A lot of people here suggest using A Better Route Planner to combat some of the issues I listed with Trip Planner. I had used ABRP ahead of time a little to make sure all my legs were doable, and it gave me an idea of what chargers I’d stop at but trying to keep ABRP and the Tesla mapping on the same page was tricky. Additionally, using ABRP on mobile during the trip was kind of clunky and a little hard to manage, especially with 2 toddlers and therefore essentially no free time during our overnight stops to mess with it.
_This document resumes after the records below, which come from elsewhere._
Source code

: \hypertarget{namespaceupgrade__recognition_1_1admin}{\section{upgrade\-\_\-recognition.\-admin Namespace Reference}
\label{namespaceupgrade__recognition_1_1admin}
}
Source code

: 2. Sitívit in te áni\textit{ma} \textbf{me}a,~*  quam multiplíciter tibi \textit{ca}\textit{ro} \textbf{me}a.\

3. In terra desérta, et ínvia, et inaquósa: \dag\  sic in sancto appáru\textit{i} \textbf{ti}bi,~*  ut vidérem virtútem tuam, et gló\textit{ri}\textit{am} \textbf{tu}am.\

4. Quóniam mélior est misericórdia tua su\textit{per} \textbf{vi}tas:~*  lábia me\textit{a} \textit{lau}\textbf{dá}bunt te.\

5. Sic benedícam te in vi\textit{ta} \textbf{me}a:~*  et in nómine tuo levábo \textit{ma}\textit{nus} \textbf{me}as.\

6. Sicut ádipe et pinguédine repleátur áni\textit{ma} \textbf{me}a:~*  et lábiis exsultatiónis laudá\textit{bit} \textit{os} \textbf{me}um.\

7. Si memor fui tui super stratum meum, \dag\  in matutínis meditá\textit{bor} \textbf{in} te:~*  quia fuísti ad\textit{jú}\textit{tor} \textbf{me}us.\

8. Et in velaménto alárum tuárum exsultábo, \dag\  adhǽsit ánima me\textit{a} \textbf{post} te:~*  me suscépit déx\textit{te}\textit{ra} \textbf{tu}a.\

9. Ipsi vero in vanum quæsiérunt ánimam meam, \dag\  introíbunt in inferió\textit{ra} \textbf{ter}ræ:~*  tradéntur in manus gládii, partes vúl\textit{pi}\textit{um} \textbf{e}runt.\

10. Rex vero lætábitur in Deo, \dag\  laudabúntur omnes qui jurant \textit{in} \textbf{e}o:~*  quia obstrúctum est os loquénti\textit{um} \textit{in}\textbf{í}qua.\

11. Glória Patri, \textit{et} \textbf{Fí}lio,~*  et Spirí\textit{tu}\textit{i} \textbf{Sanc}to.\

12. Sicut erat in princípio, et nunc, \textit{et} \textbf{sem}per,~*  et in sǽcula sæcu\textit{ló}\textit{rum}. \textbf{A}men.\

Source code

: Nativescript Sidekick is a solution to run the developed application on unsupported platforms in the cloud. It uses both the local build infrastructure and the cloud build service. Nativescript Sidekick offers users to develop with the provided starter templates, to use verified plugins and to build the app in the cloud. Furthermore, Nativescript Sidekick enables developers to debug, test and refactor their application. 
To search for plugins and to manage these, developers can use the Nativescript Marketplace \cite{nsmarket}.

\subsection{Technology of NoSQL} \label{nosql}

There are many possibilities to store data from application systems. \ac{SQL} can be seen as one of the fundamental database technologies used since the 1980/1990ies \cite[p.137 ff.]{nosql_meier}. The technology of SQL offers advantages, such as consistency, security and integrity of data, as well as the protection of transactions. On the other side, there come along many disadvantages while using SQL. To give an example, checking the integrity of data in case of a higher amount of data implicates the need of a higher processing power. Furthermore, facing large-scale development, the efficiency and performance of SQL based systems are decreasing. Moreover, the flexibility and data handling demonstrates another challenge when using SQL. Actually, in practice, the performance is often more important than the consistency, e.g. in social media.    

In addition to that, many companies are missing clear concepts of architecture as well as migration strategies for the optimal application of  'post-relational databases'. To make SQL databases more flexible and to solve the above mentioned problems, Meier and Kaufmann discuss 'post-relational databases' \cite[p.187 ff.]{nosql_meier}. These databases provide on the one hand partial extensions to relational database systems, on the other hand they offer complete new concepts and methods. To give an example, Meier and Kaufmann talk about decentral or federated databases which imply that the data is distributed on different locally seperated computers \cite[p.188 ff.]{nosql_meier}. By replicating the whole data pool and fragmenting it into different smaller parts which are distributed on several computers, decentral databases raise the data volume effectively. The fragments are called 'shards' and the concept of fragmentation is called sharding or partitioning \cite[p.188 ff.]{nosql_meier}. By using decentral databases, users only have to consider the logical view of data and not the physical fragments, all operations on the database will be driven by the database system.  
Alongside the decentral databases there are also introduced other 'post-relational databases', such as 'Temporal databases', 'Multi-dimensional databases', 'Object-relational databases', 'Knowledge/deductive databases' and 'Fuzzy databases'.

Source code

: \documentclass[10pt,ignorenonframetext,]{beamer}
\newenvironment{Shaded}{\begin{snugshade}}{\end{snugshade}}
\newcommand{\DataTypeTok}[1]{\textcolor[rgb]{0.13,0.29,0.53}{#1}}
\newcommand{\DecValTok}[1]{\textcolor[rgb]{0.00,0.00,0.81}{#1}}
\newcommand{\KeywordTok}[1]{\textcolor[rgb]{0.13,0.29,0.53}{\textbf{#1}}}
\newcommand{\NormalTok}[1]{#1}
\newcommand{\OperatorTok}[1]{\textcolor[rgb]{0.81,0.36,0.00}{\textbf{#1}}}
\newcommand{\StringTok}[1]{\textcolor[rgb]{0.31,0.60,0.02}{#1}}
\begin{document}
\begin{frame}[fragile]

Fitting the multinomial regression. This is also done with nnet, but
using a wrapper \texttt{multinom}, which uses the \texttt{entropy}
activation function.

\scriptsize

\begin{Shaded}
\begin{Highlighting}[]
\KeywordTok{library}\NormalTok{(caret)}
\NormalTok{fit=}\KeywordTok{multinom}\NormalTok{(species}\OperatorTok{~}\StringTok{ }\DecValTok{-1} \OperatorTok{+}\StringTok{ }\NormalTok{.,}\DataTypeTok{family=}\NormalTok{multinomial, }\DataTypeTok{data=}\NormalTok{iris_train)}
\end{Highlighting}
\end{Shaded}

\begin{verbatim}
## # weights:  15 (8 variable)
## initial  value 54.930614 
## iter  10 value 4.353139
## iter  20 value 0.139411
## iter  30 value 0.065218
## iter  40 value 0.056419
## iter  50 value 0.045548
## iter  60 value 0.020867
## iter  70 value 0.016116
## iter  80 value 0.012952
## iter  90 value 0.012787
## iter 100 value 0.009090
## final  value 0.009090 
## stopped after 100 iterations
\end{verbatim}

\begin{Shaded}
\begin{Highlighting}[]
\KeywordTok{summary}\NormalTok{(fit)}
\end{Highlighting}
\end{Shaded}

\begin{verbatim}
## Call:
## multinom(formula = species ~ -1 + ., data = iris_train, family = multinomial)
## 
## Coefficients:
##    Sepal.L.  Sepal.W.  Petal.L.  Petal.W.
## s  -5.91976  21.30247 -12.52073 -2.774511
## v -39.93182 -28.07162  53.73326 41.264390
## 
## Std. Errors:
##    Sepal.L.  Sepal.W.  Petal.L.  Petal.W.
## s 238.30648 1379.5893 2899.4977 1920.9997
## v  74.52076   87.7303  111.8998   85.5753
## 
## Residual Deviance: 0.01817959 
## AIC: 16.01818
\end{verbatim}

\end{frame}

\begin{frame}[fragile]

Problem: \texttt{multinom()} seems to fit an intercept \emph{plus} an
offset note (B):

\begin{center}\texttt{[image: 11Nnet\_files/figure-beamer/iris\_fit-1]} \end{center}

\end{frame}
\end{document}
Mapping was generally good other than trip planner hiccups above. A few gripes though. I didn’t like that the map zoom level is coupled to how many directions steps are displayed in navigation. I wanted to be zoomed in on my current location to visualize the next few turns up close while also being able to see the next several directions in the list, but this combination wasn’t possible. Mostly this was slightly annoying, but it did contribute to me getting on the highway heading in the wrong direction once after charging (inadequate signage also lent itself to that). Not a huge deal, but could have been avoided if I could have set up the map zoom how I wanted. Another gripe that contributed to that incident is that verbal directions cues were suspended while on a phone call. This is kind of a lose-lose situation since it sucks to miss directions but it also could suck to have navigation talking over your phone call. Maybe having an option to toggle this one way or the other would be a good compromise. One weird issue was that one Supercharger that I manually entered wasn’t recognized at first when I searched for it; I had to look up the address and enter that. Then when I put the address in, it identified the location as a Supercharger! Just a little confusing glitch I guess. Final mapping gripe, and this should be a given—I couldn’t believe that this was an issue—arrival time should be displayed in destination’s time zone!!

“FSD” Autopilot, as I mentioned early on, was super useful. My critique here probably isn’t of much consequence since the rewrite will drastically change a lot of the functionality, but here are my thoughts anyway. I had a few weird phantom braking type incidents, but nothing crazy. I did turn off Navigate on Autopilot in a few areas. It often had a rough time trying to decide when to leave the passing lane vs. stay in to pass additional vehicles. It was pretty inconsistent in automatically moving over to pass slower traffic; a few times it let itself slow down by over 10 mph behind a car in the right lane even though there was no one in the left. It loved to start signaling my return to the right lane while the car (or more often truck) I was passing was still right next to me, then it would slide back over right in front of them. If I passed someone by 5+ mph it wasn’t an issue, but passing a semi by 1 or 2 mph then getting over right away put me dangerously close, in my opinion. The Tesla knows if it’s a semi truck it’s passing, so it should be able to account for giving them more room.

TL;DR: Roadtripping in the Model 3 was a great experience, much better than any ICE road trip I’ve done. It was super easy as is, but a few improvements to trip planning, mapping, and autopilot would improve it even more.